▶ **ENTRIES SUPPLIED**
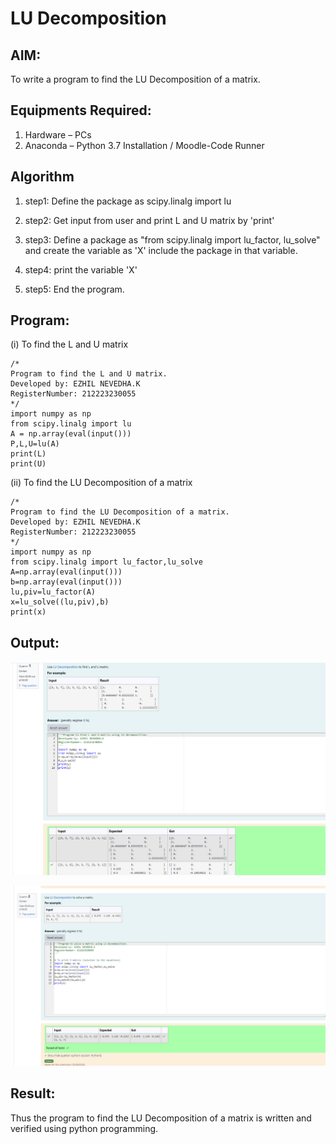 # LU Decomposition 

## AIM:
To write a program to find the LU Decomposition of a matrix.

## Equipments Required:
1. Hardware – PCs
2. Anaconda – Python 3.7 Installation / Moodle-Code Runner

## Algorithm
1. step1: Define the package as scipy.linalg import lu

2. step2: Get input from user and print L and U matrix by 'print'

3. step3: Define a package as "from scipy.linalg import lu_factor, lu_solve" and create the variable as 'X' include the package in that variable.

4. step4: print the variable 'X'

5. step5: End the program.


## Program:
(i) To find the L and U matrix
```
/*
Program to find the L and U matrix.
Developed by: EZHIL NEVEDHA.K
RegisterNumber: 212223230055
*/
import numpy as np
from scipy.linalg import lu
A = np.array(eval(input()))
P,L,U=lu(A)
print(L)
print(U)
```
(ii) To find the LU Decomposition of a matrix
```
/*
Program to find the LU Decomposition of a matrix.
Developed by: EZHIL NEVEDHA.K
RegisterNumber: 212223230055
*/
import numpy as np
from scipy.linalg import lu_factor,lu_solve
A=np.array(eval(input()))
b=np.array(eval(input()))
lu,piv=lu_factor(A)
x=lu_solve((lu,piv),b)
print(x)
```

## Output:
![alt text](<Screenshot 2024-04-24 151512.png>)

![alt text](<Screenshot 2024-04-24 151526.png>)

## Result:
Thus the program to find the LU Decomposition of a matrix is written and verified using python programming.

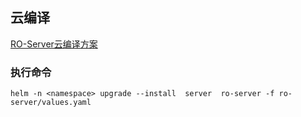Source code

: ## 云编译
[RO-Server云编译方案](https://huanle.feishu.cn/wiki/I2d4wHTPMiie1xkkjNjcARXonJe)

### 执行命令
```
helm -n <namespace> upgrade --install  server  ro-server -f ro-server/values.yaml 
```
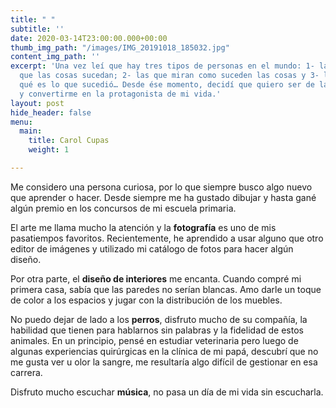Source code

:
 ```yaml
---
title: " "
subtitle: ''
date: 2020-03-14T23:00:00.000+00:00
thumb_img_path: "/images/IMG_20191018_185032.jpg"
content_img_path: ''
excerpt: 'Una vez leí que hay tres tipos de personas en el mundo: 1- las que hacen
  que las cosas sucedan; 2- las que miran como suceden las cosas y 3- las que se preguntan
  qué es lo que sucedió… Desde ése momento, decidí que quiero ser de las primeras
  y convertirme en la protagonista de mi vida.'
layout: post
hide_header: false
menu:
  main:
    title: Carol Cupas
    weight: 1

---
```

Me considero una persona curiosa, por lo que siempre busco algo nuevo que aprender o hacer. Desde siempre me ha gustado dibujar y hasta gané algún premio en los concursos de mi escuela primaria.

El arte me llama mucho la atención y la **fotografía** es uno de mis pasatiempos favoritos. Recientemente, he aprendido a usar alguno que otro editor de imágenes y utilizado mi catálogo de fotos para hacer algún diseño.

Por otra parte, el **diseño de interiores** me encanta. Cuando compré mi primera casa, sabía que las paredes no serían blancas. Amo darle un toque de color a los espacios y jugar con la distribución de los muebles.

No puedo dejar de lado a los **perros**, disfruto mucho de su compañía, la habilidad que tienen para hablarnos sin palabras y la fidelidad de estos animales. En un principio, pensé en estudiar veterinaria pero luego de algunas experiencias quirúrgicas en la clínica de mi papá, descubrí que no me gusta ver u olor la sangre, me resultaría algo difícil de gestionar en esa carrera.

Disfruto mucho escuchar **música**, no pasa un día de mi vida sin escucharla.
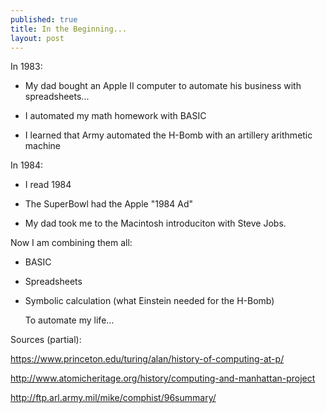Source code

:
 ```yaml
---
published: true
title: In the Beginning...
layout: post
---
```

In 1983:

- My dad bought an Apple II computer to automate his business with spreadsheets...

- I automated my math homework with BASIC

- I learned that Army automated the H-Bomb with an artillery arithmetic machine

In 1984:
- I read 1984

- The SuperBowl had the Apple "1984 Ad"

- My dad took me to the Macintosh introduciton with Steve Jobs.

Now I am combining them all:

- BASIC

- Spreadsheets

- Symbolic calculation (what Einstein needed for the H-Bomb) 

    To automate my life...

Sources (partial):

https://www.princeton.edu/turing/alan/history-of-computing-at-p/

http://www.atomicheritage.org/history/computing-and-manhattan-project

http://ftp.arl.army.mil/mike/comphist/96summary/

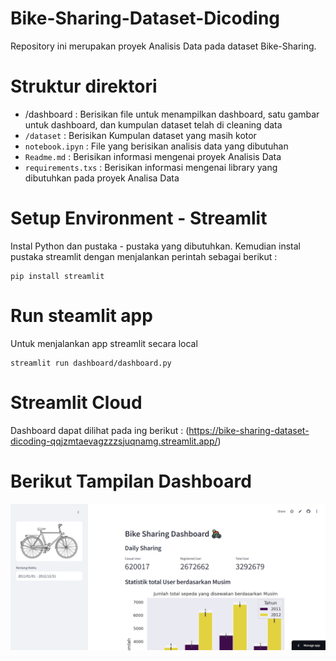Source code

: # Bike-Sharing-Dataset-Dicoding
Repository ini merupakan proyek Analisis Data pada dataset Bike-Sharing.
# Struktur direktori
- /dashboard : Berisikan file untuk menampilkan dashboard, satu gambar untuk dashboard, dan kumpulan dataset telah di cleaning data
- `/dataset`   : Berisikan Kumpulan dataset yang masih kotor
- `notebook.ipyn` : File yang berisikan analisis data yang dibutuhan
- `Readme.md` : Berisikan informasi mengenai proyek Analisis Data
- `requirements.txs` : Berisikan informasi mengenai library yang dibutuhkan pada proyek Analisa Data
# Setup Environment - Streamlit
Instal Python dan pustaka - pustaka yang dibutuhkan. Kemudian instal pustaka streamlit dengan menjalankan perintah sebagai berikut :
```
pip install streamlit
```
# Run steamlit app
Untuk menjalankan app streamlit secara local
```
streamlit run dashboard/dashboard.py
```
# Streamlit Cloud
Dashboard dapat dilihat pada ing berikut : (https://bike-sharing-dataset-dicoding-qqjzmtaevagzzzsjuqnamg.streamlit.app/)
# Berikut Tampilan Dashboard
![alt text](https://github.com/liqolina/Bike-Sharing-Dataset-Dicoding/blob/main/dashboard/Dashboard-1.PNG?raw=true)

▶ **AIM OF THE EXERCISE**
Repeat the full listing above exactly, with no pictures in the copy.

▶ **COMPLETED EXERCISE**
 # LU Decomposition 

## AIM:
To write a program to find the LU Decomposition of a matrix.

## Equipments Required:
1. Hardware – PCs
2. Anaconda – Python 3.7 Installation / Moodle-Code Runner

## Algorithm
1. step1: Define the package as scipy.linalg import lu

2. step2: Get input from user and print L and U matrix by 'print'

3. step3: Define a package as "from scipy.linalg import lu_factor, lu_solve" and create the variable as 'X' include the package in that variable.

4. step4: print the variable 'X'

5. step5: End the program.


## Program:
(i) To find the L and U matrix
```
/*
Program to find the L and U matrix.
Developed by: EZHIL NEVEDHA.K
RegisterNumber: 212223230055
*/
import numpy as np
from scipy.linalg import lu
A = np.array(eval(input()))
P,L,U=lu(A)
print(L)
print(U)
```
(ii) To find the LU Decomposition of a matrix
```
/*
Program to find the LU Decomposition of a matrix.
Developed by: EZHIL NEVEDHA.K
RegisterNumber: 212223230055
*/
import numpy as np
from scipy.linalg import lu_factor,lu_solve
A=np.array(eval(input()))
b=np.array(eval(input()))
lu,piv=lu_factor(A)
x=lu_solve((lu,piv),b)
print(x)
```

## Output:
![alt text](<Screenshot 2024-04-24 151512.png>)

![alt text](<Screenshot 2024-04-24 151526.png>)

## Result:
Thus the program to find the LU Decomposition of a matrix is written and verified using python programming.

Source code

: ## 云编译
[RO-Server云编译方案](https://huanle.feishu.cn/wiki/I2d4wHTPMiie1xkkjNjcARXonJe)

### 执行命令
```
helm -n <namespace> upgrade --install  server  ro-server -f ro-server/values.yaml 
```
Source code

:
 ```yaml
---
title: " "
subtitle: ''
date: 2020-03-14T23:00:00.000+00:00
thumb_img_path: "/images/IMG_20191018_185032.jpg"
content_img_path: ''
excerpt: 'Una vez leí que hay tres tipos de personas en el mundo: 1- las que hacen
  que las cosas sucedan; 2- las que miran como suceden las cosas y 3- las que se preguntan
  qué es lo que sucedió… Desde ése momento, decidí que quiero ser de las primeras
  y convertirme en la protagonista de mi vida.'
layout: post
hide_header: false
menu:
  main:
    title: Carol Cupas
    weight: 1

---
```

Me considero una persona curiosa, por lo que siempre busco algo nuevo que aprender o hacer. Desde siempre me ha gustado dibujar y hasta gané algún premio en los concursos de mi escuela primaria.

El arte me llama mucho la atención y la **fotografía** es uno de mis pasatiempos favoritos. Recientemente, he aprendido a usar alguno que otro editor de imágenes y utilizado mi catálogo de fotos para hacer algún diseño.

Por otra parte, el **diseño de interiores** me encanta. Cuando compré mi primera casa, sabía que las paredes no serían blancas. Amo darle un toque de color a los espacios y jugar con la distribución de los muebles.

No puedo dejar de lado a los **perros**, disfruto mucho de su compañía, la habilidad que tienen para hablarnos sin palabras y la fidelidad de estos animales. En un principio, pensé en estudiar veterinaria pero luego de algunas experiencias quirúrgicas en la clínica de mi papá, descubrí que no me gusta ver u olor la sangre, me resultaría algo difícil de gestionar en esa carrera.

Disfruto mucho escuchar **música**, no pasa un día de mi vida sin escucharla.
Source code

:
 ```yaml
---
published: true
title: In the Beginning...
layout: post
---
```

In 1983:

- My dad bought an Apple II computer to automate his business with spreadsheets...

- I automated my math homework with BASIC

- I learned that Army automated the H-Bomb with an artillery arithmetic machine

In 1984:
- I read 1984

- The SuperBowl had the Apple "1984 Ad"

- My dad took me to the Macintosh introduciton with Steve Jobs.

Now I am combining them all:

- BASIC

- Spreadsheets

- Symbolic calculation (what Einstein needed for the H-Bomb) 

    To automate my life...

Sources (partial):

https://www.princeton.edu/turing/alan/history-of-computing-at-p/

http://www.atomicheritage.org/history/computing-and-manhattan-project

http://ftp.arl.army.mil/mike/comphist/96summary/

Source code

: # Bike-Sharing-Dataset-Dicoding
Repository ini merupakan proyek Analisis Data pada dataset Bike-Sharing.
# Struktur direktori
- /dashboard : Berisikan file untuk menampilkan dashboard, satu gambar untuk dashboard, dan kumpulan dataset telah di cleaning data
- `/dataset`   : Berisikan Kumpulan dataset yang masih kotor
- `notebook.ipyn` : File yang berisikan analisis data yang dibutuhan
- `Readme.md` : Berisikan informasi mengenai proyek Analisis Data
- `requirements.txs` : Berisikan informasi mengenai library yang dibutuhkan pada proyek Analisa Data
# Setup Environment - Streamlit
Instal Python dan pustaka - pustaka yang dibutuhkan. Kemudian instal pustaka streamlit dengan menjalankan perintah sebagai berikut :
```
pip install streamlit
```
# Run steamlit app
Untuk menjalankan app streamlit secara local
```
streamlit run dashboard/dashboard.py
```
# Streamlit Cloud
Dashboard dapat dilihat pada ing berikut : (https://bike-sharing-dataset-dicoding-qqjzmtaevagzzzsjuqnamg.streamlit.app/)
# Berikut Tampilan Dashboard
![alt text](https://github.com/liqolina/Bike-Sharing-Dataset-Dicoding/blob/main/dashboard/Dashboard-1.PNG?raw=true)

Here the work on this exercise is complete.